7.3 Die Kreuzzüge

Durch die Kreuzzüge wurde zum ersten Mal ein breites Interesse am Mittelmeerraum in den Staaten nördlich der Pyrenäen und Alpen geweckt. Bis etwa 1100 war nur einer kleinen Gruppe von Hofleuten und Händlern dieser Bereich persönlich bekannt gewesen. Auch der Handel war meist über Zwischenhändler (z.B. in Südfrankreich) abgewickelt worden.

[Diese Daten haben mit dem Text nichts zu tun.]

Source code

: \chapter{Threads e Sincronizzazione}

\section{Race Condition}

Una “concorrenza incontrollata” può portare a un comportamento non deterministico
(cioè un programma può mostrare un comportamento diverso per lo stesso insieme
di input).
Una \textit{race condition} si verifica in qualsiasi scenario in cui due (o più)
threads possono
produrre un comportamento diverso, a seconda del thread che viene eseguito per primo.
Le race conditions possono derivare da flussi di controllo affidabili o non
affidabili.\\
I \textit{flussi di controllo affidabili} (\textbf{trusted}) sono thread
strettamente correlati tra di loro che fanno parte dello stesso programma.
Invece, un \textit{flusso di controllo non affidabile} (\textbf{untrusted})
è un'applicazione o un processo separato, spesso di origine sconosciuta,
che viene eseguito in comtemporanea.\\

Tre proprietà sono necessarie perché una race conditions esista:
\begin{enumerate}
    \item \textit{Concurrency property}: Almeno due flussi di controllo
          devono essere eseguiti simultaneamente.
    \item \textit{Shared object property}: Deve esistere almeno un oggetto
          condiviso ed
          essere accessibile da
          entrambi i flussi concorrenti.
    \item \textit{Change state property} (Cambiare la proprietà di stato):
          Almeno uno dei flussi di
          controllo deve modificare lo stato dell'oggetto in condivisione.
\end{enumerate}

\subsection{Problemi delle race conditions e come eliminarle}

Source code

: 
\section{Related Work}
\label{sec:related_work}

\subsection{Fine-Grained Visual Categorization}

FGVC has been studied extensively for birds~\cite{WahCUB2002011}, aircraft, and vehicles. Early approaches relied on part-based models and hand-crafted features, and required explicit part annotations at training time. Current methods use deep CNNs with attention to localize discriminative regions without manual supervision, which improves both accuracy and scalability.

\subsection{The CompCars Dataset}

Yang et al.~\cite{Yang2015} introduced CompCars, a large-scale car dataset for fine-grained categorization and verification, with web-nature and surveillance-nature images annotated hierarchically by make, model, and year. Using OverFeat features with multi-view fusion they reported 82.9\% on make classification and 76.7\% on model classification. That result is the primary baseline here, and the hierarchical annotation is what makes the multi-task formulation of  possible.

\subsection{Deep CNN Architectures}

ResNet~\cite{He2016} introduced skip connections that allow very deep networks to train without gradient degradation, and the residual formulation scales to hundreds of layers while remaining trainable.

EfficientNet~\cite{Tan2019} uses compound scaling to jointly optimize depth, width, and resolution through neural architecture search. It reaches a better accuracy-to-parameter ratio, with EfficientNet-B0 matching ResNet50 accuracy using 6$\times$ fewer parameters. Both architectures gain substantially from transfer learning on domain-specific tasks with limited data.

Der reine Landweg in das Heilige Land war nicht möglich, deshalb hatten die Kreuzfahrer einen hohen Bedarf an Schiffen, die sie in den Seestädten anmieteten. Der erhöhte Schiffsverkehr von Menschen und Waren förderte auch den Austausch von Kultur und Wissen zwischen Westeuropa und dem Mittelmeerraum.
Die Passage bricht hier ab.